Je voulais également évoquer avec vous votre vision artistique. Vous avez commencé avec un shooting photo "fait maison" pour la cover de votre single "The Snake" sorti en 2022. Depuis, vous avez sorti plusieurs clips bien plus travaillés à l’image de votre univers mêlant origines et modernité. Quel est le processus créatif derrière votre direction artistique ?
Au début, je n'avais pas d'équipe, je n'avais pas de label, rien du tout. Il n'y avait que moi et mon producteur Ben Thomson, qui a produit "The Snake" et tout le reste. J'ai trouvé le moyen d'être créative, j'ai trouvé le moyen de transmettre l'énergie que je voulais dans une vidéo. J'aime beaucoup la vidéo que j'ai réalisée pour "The Snake", parce que c'était juste moi, qui créais sans aucune attente, et j'aime ça. J'ai eu un long processus créatif pour arriver là où j'en suis, avec les vidéos et les visuels et tout le reste, parce que parfois, je me fixe trop d'attentes et je complique à l'excès quelque chose qui devrait être super simple. J'ai donc cherché à me trouver visuellement et esthétiquement, et j'ai trouvé ma voie. Ce n'est que récemment que j'ai réalisé que je devais simplement faire ce qui me semblait juste, comme porter les vêtements qui me faisaient du bien. Maintenant, le processus, c’est plus, de vivre la vie, l'inspiration me vient de partout, j'écris les idées ou je fais des tableaux Pinterest. Les choses me viennent à l'esprit et commencent à faire sens, puis je reconstitue les pièces du puzzle. Je travaille sur l'histoire de la chanson, surtout s'il y a des paroles qui sont intéressantes visuellement. Je m'entoure d'une équipe créative et on travaille ensemble. En ce moment, j'essaie de me prendre très au sérieux, je pense que mes idées sont vraiment bonnes. Lorsque je travaille avec d'autres personnes, je m'assure que ma vision est toujours présente, car parfois les gens vous voient d’une différente manière, et je dois m'assurer que c'est ce que je veux. C’est toujours une collaboration, où je me prends au sérieux, et où je ne laisse pas quelqu'un d'autre faire tout le travail.

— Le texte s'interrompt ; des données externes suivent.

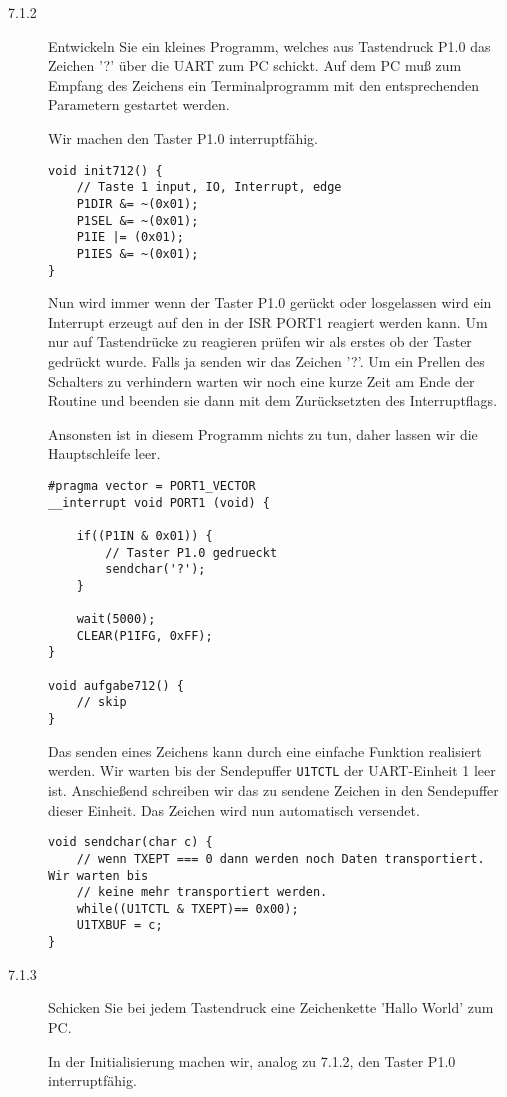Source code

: \documentclass[11pt,a4paper,ngerman]{article}
\begin{document}
\begin{description}
\item[7.1.2] Entwickeln Sie ein kleines Programm, welches aus Tastendruck P1.0 das Zeichen '?' über die UART zum PC schickt. Auf dem PC muß zum Empfang des Zeichens ein Terminalprogramm mit den entsprechenden Parametern gestartet werden.

Wir machen den Taster P1.0 interruptfähig.
\begin{lstlisting}
void init712() {
    // Taste 1 input, IO, Interrupt, edge
    P1DIR &= ~(0x01);
    P1SEL &= ~(0x01);
    P1IE |= (0x01);
    P1IES &= ~(0x01);
}
\end{lstlisting}

Nun wird immer wenn der Taster P1.0 gerückt oder losgelassen wird ein Interrupt erzeugt auf den
in der ISR PORT1 reagiert werden kann. Um nur auf Tastendrücke zu reagieren
prüfen wir als erstes ob der Taster gedrückt wurde. Falls ja senden wir das Zeichen '?'.
Um ein Prellen des Schalters zu verhindern warten wir noch eine kurze Zeit am Ende der Routine und
beenden sie dann mit dem Zurücksetzten des Interruptflags.

Ansonsten ist in diesem Programm nichts zu tun, daher lassen wir die Hauptschleife leer.
\begin{lstlisting}
#pragma vector = PORT1_VECTOR
__interrupt void PORT1 (void) {

	if((P1IN & 0x01)) {
		// Taster P1.0 gedrueckt
		sendchar('?');
	}

	wait(5000);
	CLEAR(P1IFG, 0xFF);
}

void aufgabe712() {
	// skip
}
\end{lstlisting}

Das senden eines Zeichens kann durch eine einfache Funktion realisiert werden.
Wir warten bis der Sendepuffer \lstinline|U1TCTL| der UART-Einheit 1 leer ist. Anschießend schreiben wir
das zu sendene Zeichen in den Sendepuffer dieser Einheit. Das Zeichen wird nun automatisch versendet.
\begin{lstlisting}
void sendchar(char c) {
	// wenn TXEPT === 0 dann werden noch Daten transportiert. Wir warten bis
	// keine mehr transportiert werden.
	while((U1TCTL & TXEPT)== 0x00);
	U1TXBUF = c;
}
\end{lstlisting}

\item[7.1.3] Schicken Sie bei jedem Tastendruck eine Zeichenkette 'Hallo World' zum PC.

In der Initialisierung machen wir, analog zu 7.1.2, den Taster P1.0 interruptfähig.


\end{description}
\end{document}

Est-ce qu’un projet, un EP ou un album, est en cours de préparation ?
J'ai sorti un EP en 2023, "The Holy Land". C'était mon premier projet, il m'a fallu un an et demi depuis "The Snake" pour le sortir. C'était surtout moi qui découvrais les choses et qui construisais lentement mon équipe, en comprenant l'industrie et la façon dont les choses fonctionnent. Je suis une artiste de projets, donc je travaille sur un autre projet qui, je l'espère, sortira bientôt ! Il y a de la musique à venir, c'est sûr !
Votre dernier coup de cœur musical ?
Est-ce que je peux regarder mon téléphone ? Je dois toujours sortir mon téléphone pour ça, je ne m'en souviens jamais ! [Ris et sors son téléphone] Cette chanson est très populaire, mais je suis obsédée par "Please Please Please" de Sabrina Carpenter. C’est une si bonne chanson que j’aurais aimé l’avoir écrite ! Puis j’aime aussi "Good luck, babe !" de Chappell Roan.
L’artiste avec qui vous rêveriez de collaborer ?
J'aimerais vraiment faire une chanson avec Tamino, ça serait très cool. Rosalía, toujours, ça serait dingue ! Billie Eilish serait incroyable. Judeline, je l'aime beaucoup, elle pourrait aussi être une découverte musicale, elle est vraiment cool ! Disons Tamino, Rosalía et Judeline.
Qu’est-ce qu’il faut esquiver dans la musique d’après vous ?
Ce que je dois esquiver dans la musique, c'est d'être trop influencée par d'autres musiciens et de me comparer à eux. C'est quelque chose qui est très facile à faire sur les réseaux sociaux, mais ce n'est pas du tout bénéfique, ce n’est pas productif, c'est juste mauvais.